While those topics don't seem to be all together hurting the president, they also aren’t helping his chances. President Trump wants to be discussing SCOTUS and the economy. One of Trump’s major rallying points four years ago was the Supreme Court and his commitment to appointing conservative judges to federal courts. The economy remains a relative sweet-spot in match-up polling between him and Biden.
But, across many other issues, the president struggles to compete with Biden, namely when it comes to the coronavirus, the environment, healthcare, and racism, according to the polling.

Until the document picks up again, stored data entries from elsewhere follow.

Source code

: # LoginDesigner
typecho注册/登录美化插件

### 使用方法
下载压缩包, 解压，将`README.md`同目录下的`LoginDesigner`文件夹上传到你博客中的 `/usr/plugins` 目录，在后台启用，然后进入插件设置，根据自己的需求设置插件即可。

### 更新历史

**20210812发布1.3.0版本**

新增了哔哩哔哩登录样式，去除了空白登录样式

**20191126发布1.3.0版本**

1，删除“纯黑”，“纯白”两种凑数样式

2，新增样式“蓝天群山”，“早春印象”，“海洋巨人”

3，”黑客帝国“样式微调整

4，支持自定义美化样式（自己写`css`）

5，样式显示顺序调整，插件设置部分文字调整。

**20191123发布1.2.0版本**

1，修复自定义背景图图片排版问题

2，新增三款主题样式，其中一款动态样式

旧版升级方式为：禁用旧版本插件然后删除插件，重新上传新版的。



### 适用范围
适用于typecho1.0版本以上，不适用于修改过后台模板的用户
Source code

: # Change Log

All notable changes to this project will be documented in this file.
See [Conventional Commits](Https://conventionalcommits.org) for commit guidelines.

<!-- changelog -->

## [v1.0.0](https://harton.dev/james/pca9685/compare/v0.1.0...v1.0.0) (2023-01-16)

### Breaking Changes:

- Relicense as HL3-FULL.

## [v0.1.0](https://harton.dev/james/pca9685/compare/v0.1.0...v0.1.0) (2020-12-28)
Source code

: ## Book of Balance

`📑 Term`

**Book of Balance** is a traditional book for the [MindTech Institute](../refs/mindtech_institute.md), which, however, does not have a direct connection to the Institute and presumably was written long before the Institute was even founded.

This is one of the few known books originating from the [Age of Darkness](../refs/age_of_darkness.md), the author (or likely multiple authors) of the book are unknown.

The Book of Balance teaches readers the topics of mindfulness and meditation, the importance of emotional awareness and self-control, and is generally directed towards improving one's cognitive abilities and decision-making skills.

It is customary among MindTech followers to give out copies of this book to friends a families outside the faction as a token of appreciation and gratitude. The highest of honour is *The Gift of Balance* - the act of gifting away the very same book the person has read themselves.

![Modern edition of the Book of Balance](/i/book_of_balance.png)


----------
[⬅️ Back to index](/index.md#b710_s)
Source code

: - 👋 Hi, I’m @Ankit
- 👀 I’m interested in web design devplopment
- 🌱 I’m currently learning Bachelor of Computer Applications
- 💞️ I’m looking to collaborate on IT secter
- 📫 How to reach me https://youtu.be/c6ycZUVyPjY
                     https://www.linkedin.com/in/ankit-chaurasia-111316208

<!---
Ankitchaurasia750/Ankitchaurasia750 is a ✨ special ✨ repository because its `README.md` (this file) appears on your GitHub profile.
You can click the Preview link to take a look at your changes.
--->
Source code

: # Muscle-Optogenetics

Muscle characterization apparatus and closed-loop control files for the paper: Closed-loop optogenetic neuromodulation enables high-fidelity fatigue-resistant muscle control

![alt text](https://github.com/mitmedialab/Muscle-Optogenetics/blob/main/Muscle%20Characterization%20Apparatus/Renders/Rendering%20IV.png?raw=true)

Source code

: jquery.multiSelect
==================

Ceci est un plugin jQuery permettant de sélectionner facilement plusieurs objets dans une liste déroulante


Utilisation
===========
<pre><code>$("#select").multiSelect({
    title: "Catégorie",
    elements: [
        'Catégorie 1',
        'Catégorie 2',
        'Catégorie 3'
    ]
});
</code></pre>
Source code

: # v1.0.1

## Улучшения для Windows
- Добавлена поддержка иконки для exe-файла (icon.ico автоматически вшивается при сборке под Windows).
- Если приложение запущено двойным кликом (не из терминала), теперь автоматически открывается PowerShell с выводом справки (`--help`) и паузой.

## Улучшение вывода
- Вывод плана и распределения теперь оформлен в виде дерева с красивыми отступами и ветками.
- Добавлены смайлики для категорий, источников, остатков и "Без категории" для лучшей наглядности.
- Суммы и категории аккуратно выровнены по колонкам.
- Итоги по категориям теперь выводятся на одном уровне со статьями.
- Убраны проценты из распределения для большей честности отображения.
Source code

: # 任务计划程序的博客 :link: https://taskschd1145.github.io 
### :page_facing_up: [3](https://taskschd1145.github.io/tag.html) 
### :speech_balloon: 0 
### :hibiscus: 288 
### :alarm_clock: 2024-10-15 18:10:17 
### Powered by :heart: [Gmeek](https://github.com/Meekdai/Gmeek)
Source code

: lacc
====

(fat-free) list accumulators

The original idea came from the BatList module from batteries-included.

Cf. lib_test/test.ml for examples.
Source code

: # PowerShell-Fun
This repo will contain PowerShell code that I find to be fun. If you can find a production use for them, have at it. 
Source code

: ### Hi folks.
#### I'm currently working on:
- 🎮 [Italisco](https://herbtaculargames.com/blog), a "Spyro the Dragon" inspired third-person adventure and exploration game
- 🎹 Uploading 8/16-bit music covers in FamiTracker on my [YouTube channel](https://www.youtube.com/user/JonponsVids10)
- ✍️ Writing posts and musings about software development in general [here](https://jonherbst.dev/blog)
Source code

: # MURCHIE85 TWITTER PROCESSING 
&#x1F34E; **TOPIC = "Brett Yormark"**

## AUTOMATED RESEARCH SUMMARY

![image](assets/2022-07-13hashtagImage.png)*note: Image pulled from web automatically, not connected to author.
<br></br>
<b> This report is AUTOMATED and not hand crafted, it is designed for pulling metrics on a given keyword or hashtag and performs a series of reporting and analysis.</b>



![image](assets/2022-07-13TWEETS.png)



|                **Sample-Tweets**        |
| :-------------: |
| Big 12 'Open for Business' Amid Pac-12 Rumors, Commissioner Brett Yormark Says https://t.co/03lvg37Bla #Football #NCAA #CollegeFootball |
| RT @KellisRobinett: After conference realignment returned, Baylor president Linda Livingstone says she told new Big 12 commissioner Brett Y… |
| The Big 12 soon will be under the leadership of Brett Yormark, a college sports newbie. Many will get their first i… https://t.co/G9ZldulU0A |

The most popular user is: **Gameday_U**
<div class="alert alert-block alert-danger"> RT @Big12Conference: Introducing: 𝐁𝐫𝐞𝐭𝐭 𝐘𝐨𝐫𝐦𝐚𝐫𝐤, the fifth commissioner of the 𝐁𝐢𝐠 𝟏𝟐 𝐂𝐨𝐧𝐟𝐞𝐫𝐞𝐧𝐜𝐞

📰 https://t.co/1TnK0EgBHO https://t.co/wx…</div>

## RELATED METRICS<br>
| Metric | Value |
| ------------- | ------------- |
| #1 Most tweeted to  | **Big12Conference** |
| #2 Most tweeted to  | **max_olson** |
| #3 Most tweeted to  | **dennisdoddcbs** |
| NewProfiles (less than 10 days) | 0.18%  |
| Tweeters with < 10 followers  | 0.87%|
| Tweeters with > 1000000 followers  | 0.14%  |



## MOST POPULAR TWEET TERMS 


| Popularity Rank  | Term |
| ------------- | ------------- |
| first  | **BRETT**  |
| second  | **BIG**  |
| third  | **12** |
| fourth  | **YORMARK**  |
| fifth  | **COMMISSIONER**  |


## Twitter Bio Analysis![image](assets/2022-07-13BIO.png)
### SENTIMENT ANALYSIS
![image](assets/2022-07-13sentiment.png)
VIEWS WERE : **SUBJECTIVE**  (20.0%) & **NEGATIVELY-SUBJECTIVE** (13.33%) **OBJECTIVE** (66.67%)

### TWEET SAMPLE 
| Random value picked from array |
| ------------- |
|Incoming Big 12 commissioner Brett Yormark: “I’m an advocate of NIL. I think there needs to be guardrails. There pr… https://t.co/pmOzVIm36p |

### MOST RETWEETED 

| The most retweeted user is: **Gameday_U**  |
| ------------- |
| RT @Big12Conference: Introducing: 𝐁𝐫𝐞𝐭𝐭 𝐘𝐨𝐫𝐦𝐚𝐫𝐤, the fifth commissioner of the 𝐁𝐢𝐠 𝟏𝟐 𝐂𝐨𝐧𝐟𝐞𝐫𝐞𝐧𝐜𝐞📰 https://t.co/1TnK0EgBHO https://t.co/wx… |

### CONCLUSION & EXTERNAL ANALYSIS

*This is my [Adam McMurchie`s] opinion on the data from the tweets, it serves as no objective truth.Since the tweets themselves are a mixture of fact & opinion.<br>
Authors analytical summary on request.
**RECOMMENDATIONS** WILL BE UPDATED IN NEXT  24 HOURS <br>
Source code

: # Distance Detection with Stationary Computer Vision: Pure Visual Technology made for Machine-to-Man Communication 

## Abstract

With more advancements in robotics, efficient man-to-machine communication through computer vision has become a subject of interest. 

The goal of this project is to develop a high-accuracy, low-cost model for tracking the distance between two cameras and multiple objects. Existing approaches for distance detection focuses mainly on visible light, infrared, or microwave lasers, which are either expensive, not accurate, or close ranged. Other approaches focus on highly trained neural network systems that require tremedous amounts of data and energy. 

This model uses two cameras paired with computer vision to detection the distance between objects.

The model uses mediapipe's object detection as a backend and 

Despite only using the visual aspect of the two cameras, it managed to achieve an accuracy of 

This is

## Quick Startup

Healthcare and coronavirus are now front and center for many Americans, and the president has been unable to drive social conversation away from the pandemic Political Atlas tracking shows.
The president’s diagnosis is reigniting social conversation around one of his weakest issues in the polls, and people are either sympathetic or enraged by how he has managed his time as a patient. This forceful but evenly split action on social leaves each side roughly where it was before the news, even while so much has changed.
But, there is some evidence that people are growing tired. After Ginsburg’s passing and the politics surrounding her place on the court, many were growing fatigued by the breakneck speed of the news. In Pennsylvania, a Democratic woman between the ages of 55 and 64 told the US Ipsos syndicated online community that the decorum of Amy Coney Barrett’s fast-tracked confirmation didn’t sit well with her because “...This has been such a crazy and stressful year that we do not need any more crap to deal with.”
Following President Trump’s diagnosis from a later iteration of the US Ipsos syndicated online community, another member reported: “Its Covid, Covid, Covid all day everyday. Its driving me nuts. I’m sure I’m not the only one.”
There is an overarching sense of fatigue with yet another historic, breaking news topic taking center stage. If prior activity on social media tells us anything, it’s that people can be enraged and engaged only for so long.